**WORK INSTRUCTIONS:** Write out every entry below exactly as it appears. Pictures do not belong in the copy.

[[ GIVEN RECORDS, beginning ]]

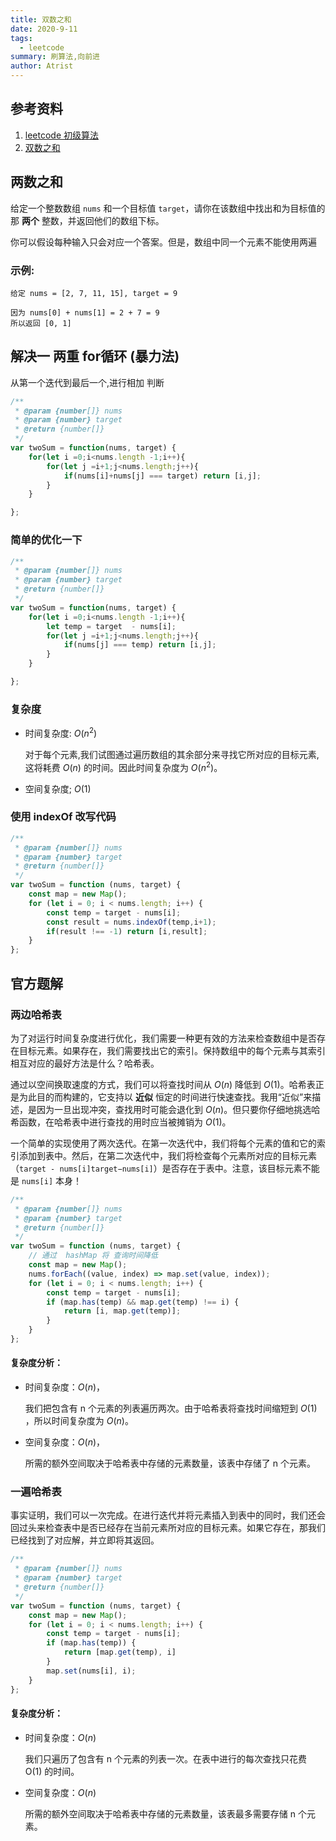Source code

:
 ```yaml
---
title: 双数之和
date: 2020-9-11
tags:
  - leetcode
summary: 刷算法,向前进
author: Atrist
---
```


## 参考资料

1. [leetcode 初级算法](https://leetcode-cn.com/leetbook/detail/top-interview-questions-easy/)
2. [双数之和](https://leetcode-cn.com/leetbook/read/top-interview-questions-easy/x2jrse/)

## 两数之和
给定一个整数数组 `nums` 和一个目标值 `target`，请你在该数组中找出和为目标值的那 **两个** 整数，并返回他们的数组下标。

你可以假设每种输入只会对应一个答案。但是，数组中同一个元素不能使用两遍

### 示例:
```
给定 nums = [2, 7, 11, 15], target = 9

因为 nums[0] + nums[1] = 2 + 7 = 9
所以返回 [0, 1]
```
## 解决一  两重  for循环 (暴力法)
从第一个迭代到最后一个,进行相加 判断
```js
/**
 * @param {number[]} nums
 * @param {number} target
 * @return {number[]}
 */
var twoSum = function(nums, target) {
    for(let i =0;i<nums.length -1;i++){
        for(let j =i+1;j<nums.length;j++){
            if(nums[i]+nums[j] === target) return [i,j];
        }
    }

};
```
### 简单的优化一下
```js
/**
 * @param {number[]} nums
 * @param {number} target
 * @return {number[]}
 */
var twoSum = function(nums, target) {
    for(let i =0;i<nums.length -1;i++){
        let temp = target  - nums[i];
        for(let j =i+1;j<nums.length;j++){
            if(nums[j] === temp) return [i,j];
        }
    }

};
```
### 复杂度
- 时间复杂度: $O(n^2)$
  
  对于每个元素,我们试图通过遍历数组的其余部分来寻找它所对应的目标元素, 这将耗费 $O(n)$ 的时间。因此时间复杂度为 $O(n^2)$。
- 空间复杂度; $O(1)$

### 使用  indexOf 改写代码
```js
/**
 * @param {number[]} nums
 * @param {number} target
 * @return {number[]}
 */
var twoSum = function (nums, target) {
    const map = new Map();
    for (let i = 0; i < nums.length; i++) {
        const temp = target - nums[i];
        const result = nums.indexOf(temp,i+1);
        if(result !== -1) return [i,result];
    }
};
```
## 官方题解
### 两边哈希表
为了对运行时间复杂度进行优化，我们需要一种更有效的方法来检查数组中是否存在目标元素。如果存在，我们需要找出它的索引。保持数组中的每个元素与其索引相互对应的最好方法是什么？哈希表。

通过以空间换取速度的方式，我们可以将查找时间从 $O(n)$ 降低到 $O(1)$。哈希表正是为此目的而构建的，它支持以 **近似** 恒定的时间进行快速查找。我用“近似”来描述，是因为一旦出现冲突，查找用时可能会退化到 $O(n)$。但只要你仔细地挑选哈希函数，在哈希表中进行查找的用时应当被摊销为 $O(1)$。

一个简单的实现使用了两次迭代。在第一次迭代中，我们将每个元素的值和它的索引添加到表中。然后，在第二次迭代中，我们将检查每个元素所对应的目标元素（`target - nums[i]target−nums[i]`）是否存在于表中。注意，该目标元素不能是 `nums[i]` 本身！

```js
/**
 * @param {number[]} nums
 * @param {number} target
 * @return {number[]}
 */
var twoSum = function (nums, target) {
    // 通过  hashMap 将 查询时间降低
    const map = new Map();
    nums.forEach((value, index) => map.set(value, index));
    for (let i = 0; i < nums.length; i++) {
        const temp = target - nums[i];
        if (map.has(temp) && map.get(temp) !== i) {
            return [i, map.get(temp)];
        }
    }
};
```
#### 复杂度分析：

- 时间复杂度：$O(n)$，
    
    我们把包含有 n 个元素的列表遍历两次。由于哈希表将查找时间缩短到 $O(1)$ ，所以时间复杂度为 $O(n)$。

- 空间复杂度：$O(n)$，
    
    所需的额外空间取决于哈希表中存储的元素数量，该表中存储了 n 个元素。


### 一遍哈希表
事实证明，我们可以一次完成。在进行迭代并将元素插入到表中的同时，我们还会回过头来检查表中是否已经存在当前元素所对应的目标元素。如果它存在，那我们已经找到了对应解，并立即将其返回。

```js
/**
 * @param {number[]} nums
 * @param {number} target
 * @return {number[]}
 */
var twoSum = function (nums, target) {
    const map = new Map();
    for (let i = 0; i < nums.length; i++) {
        const temp = target - nums[i];
        if (map.has(temp)) {
            return [map.get(temp), i]
        }
        map.set(nums[i], i);
    }
};
```
#### 复杂度分析：

- 时间复杂度：$O(n)$
    
    我们只遍历了包含有 n 个元素的列表一次。在表中进行的每次查找只花费 O(1) 的时间。

- 空间复杂度：$O(n)$
    
    所需的额外空间取决于哈希表中存储的元素数量，该表最多需要存储 n 个元素。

[[ GIVEN RECORDS, end ]]

**EXERCISE OUTPUT:**
Source code

:
 ```yaml
---
title: 双数之和
date: 2020-9-11
tags:
  - leetcode
summary: 刷算法,向前进
author: Atrist
---
```


## 参考资料

1. [leetcode 初级算法](https://leetcode-cn.com/leetbook/detail/top-interview-questions-easy/)
2. [双数之和](https://leetcode-cn.com/leetbook/read/top-interview-questions-easy/x2jrse/)

## 两数之和
给定一个整数数组 `nums` 和一个目标值 `target`，请你在该数组中找出和为目标值的那 **两个** 整数，并返回他们的数组下标。

你可以假设每种输入只会对应一个答案。但是，数组中同一个元素不能使用两遍

### 示例:
```
给定 nums = [2, 7, 11, 15], target = 9

因为 nums[0] + nums[1] = 2 + 7 = 9
所以返回 [0, 1]
```
## 解决一  两重  for循环 (暴力法)
从第一个迭代到最后一个,进行相加 判断
```js
/**
 * @param {number[]} nums
 * @param {number} target
 * @return {number[]}
 */
var twoSum = function(nums, target) {
    for(let i =0;i<nums.length -1;i++){
        for(let j =i+1;j<nums.length;j++){
            if(nums[i]+nums[j] === target) return [i,j];
        }
    }

};
```
### 简单的优化一下
```js
/**
 * @param {number[]} nums
 * @param {number} target
 * @return {number[]}
 */
var twoSum = function(nums, target) {
    for(let i =0;i<nums.length -1;i++){
        let temp = target  - nums[i];
        for(let j =i+1;j<nums.length;j++){
            if(nums[j] === temp) return [i,j];
        }
    }

};
```
### 复杂度
- 时间复杂度: $O(n^2)$
  
  对于每个元素,我们试图通过遍历数组的其余部分来寻找它所对应的目标元素, 这将耗费 $O(n)$ 的时间。因此时间复杂度为 $O(n^2)$。
- 空间复杂度; $O(1)$

### 使用  indexOf 改写代码
```js
/**
 * @param {number[]} nums
 * @param {number} target
 * @return {number[]}
 */
var twoSum = function (nums, target) {
    const map = new Map();
    for (let i = 0; i < nums.length; i++) {
        const temp = target - nums[i];
        const result = nums.indexOf(temp,i+1);
        if(result !== -1) return [i,result];
    }
};
```
## 官方题解
### 两边哈希表
为了对运行时间复杂度进行优化，我们需要一种更有效的方法来检查数组中是否存在目标元素。如果存在，我们需要找出它的索引。保持数组中的每个元素与其索引相互对应的最好方法是什么？哈希表。

通过以空间换取速度的方式，我们可以将查找时间从 $O(n)$ 降低到 $O(1)$。哈希表正是为此目的而构建的，它支持以 **近似** 恒定的时间进行快速查找。我用“近似”来描述，是因为一旦出现冲突，查找用时可能会退化到 $O(n)$。但只要你仔细地挑选哈希函数，在哈希表中进行查找的用时应当被摊销为 $O(1)$。

一个简单的实现使用了两次迭代。在第一次迭代中，我们将每个元素的值和它的索引添加到表中。然后，在第二次迭代中，我们将检查每个元素所对应的目标元素（`target - nums[i]target−nums[i]`）是否存在于表中。注意，该目标元素不能是 `nums[i]` 本身！

```js
/**
 * @param {number[]} nums
 * @param {number} target
 * @return {number[]}
 */
var twoSum = function (nums, target) {
    // 通过  hashMap 将 查询时间降低
    const map = new Map();
    nums.forEach((value, index) => map.set(value, index));
    for (let i = 0; i < nums.length; i++) {
        const temp = target - nums[i];
        if (map.has(temp) && map.get(temp) !== i) {
            return [i, map.get(temp)];
        }
    }
};
```
#### 复杂度分析：

- 时间复杂度：$O(n)$，
    
    我们把包含有 n 个元素的列表遍历两次。由于哈希表将查找时间缩短到 $O(1)$ ，所以时间复杂度为 $O(n)$。

- 空间复杂度：$O(n)$，
    
    所需的额外空间取决于哈希表中存储的元素数量，该表中存储了 n 个元素。


### 一遍哈希表
事实证明，我们可以一次完成。在进行迭代并将元素插入到表中的同时，我们还会回过头来检查表中是否已经存在当前元素所对应的目标元素。如果它存在，那我们已经找到了对应解，并立即将其返回。

```js
/**
 * @param {number[]} nums
 * @param {number} target
 * @return {number[]}
 */
var twoSum = function (nums, target) {
    const map = new Map();
    for (let i = 0; i < nums.length; i++) {
        const temp = target - nums[i];
        if (map.has(temp)) {
            return [map.get(temp), i]
        }
        map.set(nums[i], i);
    }
};
```
#### 复杂度分析：

- 时间复杂度：$O(n)$
    
    我们只遍历了包含有 n 个元素的列表一次。在表中进行的每次查找只花费 O(1) 的时间。

- 空间复杂度：$O(n)$
    
    所需的额外空间取决于哈希表中存储的元素数量，该表最多需要存储 n 个元素。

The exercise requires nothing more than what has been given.